Arrow-right Camera
The Spokesman-Review Newspaper
Spokane, Washington  Est. May 19, 1883

Goodbye Fiona and Ian, hello Farrah and Idris: Hurricane name lists updated

By Scott Dance Washington Post

There won’t be another Hurricane Fiona or Hurricane Ian. The World Meteorological Organization has retired those names from a rotating list of storm names.

Storm names are considered for retirement if they have a tremendous impact on life and property – and both these storms produced widespread devastation.

Ian, which formed on Sept. 23, killed 150 people and was Florida’s costliest hurricane on record, causing $112 billion in damage, according to the WMO. It was a Category 4 storm, the second highest on the scale of hurricane intensity, when it made landfall in western Cuba and then on Florida’s southwestern coast. It was the fifth-strongest hurricane to make landfall in the United States on record.

After forming on Sept. 14, Fiona inundated Puerto Rico with floodwaters and hit Canada as one of the country’s strongest post-tropical cyclones on record, killing 29 people and causing more than $3 billion in damage, according to the WMO.

Both Fiona and Ian struck in late September as the Atlantic hurricane season hit a later-than-expected peak. The presence of the global climate pattern La Niña, known for conditions that promote tropical cyclone activity in the Atlantic, had prompted predictions of a busier-than-average storm season, but then not a single storm formed in August. Fiona marked the start of an active stretch that ended in November with Hurricane Nicole, which struck near Vero Beach, Florida, becoming the second-latest landfalling hurricane in the United States on record.

From the season’s June 1 start to its Nov. 30 conclusion, 14 named storms formed in the Atlantic – which is exactly average.

This is the sixth time in the past eight years that at least two names were retired from the WMO’s lists in a single year. Other recently retired names include Ida, Laura, Eta and Iota. (Greek letters were previously used once all 21 names on that year’s list had been used; now an alternative set of names is employed if the initial 21 are exhausted.)

Ian first appeared on the storm names list in 2016, replacing Igor, a storm that struck Newfoundland in 2010. Fiona was added in 2010, in place of Frances, which struck the Bahamas and eastern Florida in 2004, also delivering heavy rain to Georgia and the Carolinas.

Fiona and Ian join a list of 94 other storm names the organization has retired to avoid any confusion between future cyclones and the two deadliest and most devastating tropical systems of 2022. In the Atlantic basin, there are six lists of storm names that meteorologists rotate through each year.

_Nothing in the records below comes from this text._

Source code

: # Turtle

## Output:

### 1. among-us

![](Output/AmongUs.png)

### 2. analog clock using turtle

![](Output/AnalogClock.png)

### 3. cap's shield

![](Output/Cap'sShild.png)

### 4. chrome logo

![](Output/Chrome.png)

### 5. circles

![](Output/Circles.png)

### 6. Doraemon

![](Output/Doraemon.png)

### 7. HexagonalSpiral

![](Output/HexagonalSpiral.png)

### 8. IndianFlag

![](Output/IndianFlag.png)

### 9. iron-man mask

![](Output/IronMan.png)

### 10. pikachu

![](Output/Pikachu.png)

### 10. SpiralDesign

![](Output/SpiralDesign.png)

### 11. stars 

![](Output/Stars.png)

Storms beginning with the letter “I” have been retired the most by far – Ian is the 13th. The others were: Ione ’55, Inez ’66, Iris 2001, Isidore ’02, Isabel ’03, Ivan ’04, Ike ’08, Igor ’10, Irene ’11, Ingrid ’13, Irma ’17 and Ida ’21.

Come 2028, the sixth and ninth tropical cyclones of the season will instead be named Farrah and Idris.

The storm names come from a WMO committee composed of meteorology and hydrology experts from North America, Central America and the Caribbean. Official storm naming began in 1953 to ease communication around storm warnings and thus protect lives and property from life-threatening conditions.

Predictions for the 2023 Atlantic hurricane season, which starts June 1, will begin coming out in the next several weeks. Forecasters are predicting the probable development of the El Niño climate pattern, which tends to somewhat reduce Atlantic hurricane activity.